------ Records to use
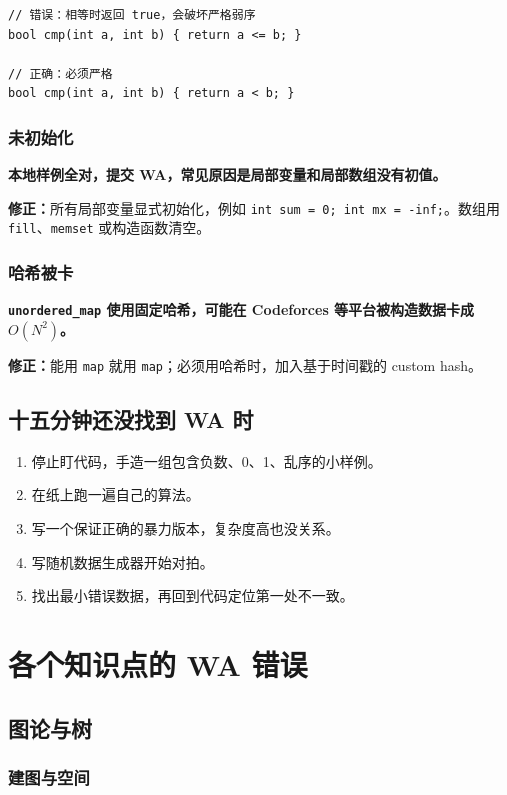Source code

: \documentclass[UTF8,openany,oneside,zihao=-4]{ctexbook}
\newcommand{\risk}[1]{%
  \vspace{0.35em}
  \noindent\colorbox{softred}{%
    \parbox{\dimexpr\linewidth-2\fboxsep}{\textcolor{danger}{\textbf{#1}}}}%
  \vspace{0.35em}
}
\newcommand{\fix}[1]{%
  \vspace{0.35em}
  \noindent\colorbox{softgreen}{%
    \parbox{\dimexpr\linewidth-2\fboxsep}{\textbf{修正：}#1}}%
  \vspace{0.35em}
}
\begin{document}
\begin{lstlisting}
// 错误：相等时返回 true，会破坏严格弱序
bool cmp(int a, int b) { return a <= b; }

// 正确：必须严格
bool cmp(int a, int b) { return a < b; }
\end{lstlisting}

\subsection{未初始化}
\risk{本地样例全对，提交 WA，常见原因是局部变量和局部数组没有初值。}

\fix{所有局部变量显式初始化，例如 \texttt{int sum = 0; int mx = -inf;}。数组用 \texttt{fill}、\texttt{memset} 或构造函数清空。}

\subsection{哈希被卡}
\risk{\texttt{unordered\_map} 使用固定哈希，可能在 Codeforces 等平台被构造数据卡成 $O(N^2)$。}

\fix{能用 \texttt{map} 就用 \texttt{map}；必须用哈希时，加入基于时间戳的 custom hash。}

\section{十五分钟还没找到 WA 时}

\begin{enumerate}
  \item 停止盯代码，手造一组包含负数、0、1、乱序的小样例。
  \item 在纸上跑一遍自己的算法。
  \item 写一个保证正确的暴力版本，复杂度高也没关系。
  \item 写随机数据生成器开始对拍。
  \item 找出最小错误数据，再回到代码定位第一处不一致。
\end{enumerate}

\chapter{各个知识点的 WA 错误}

\section{图论与树}

\subsection{建图与空间}
\end{document}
------------
### Your goal:
Within the records above, count the lines that include the string "bool"; state the number and nothing else.

### Task solution:
2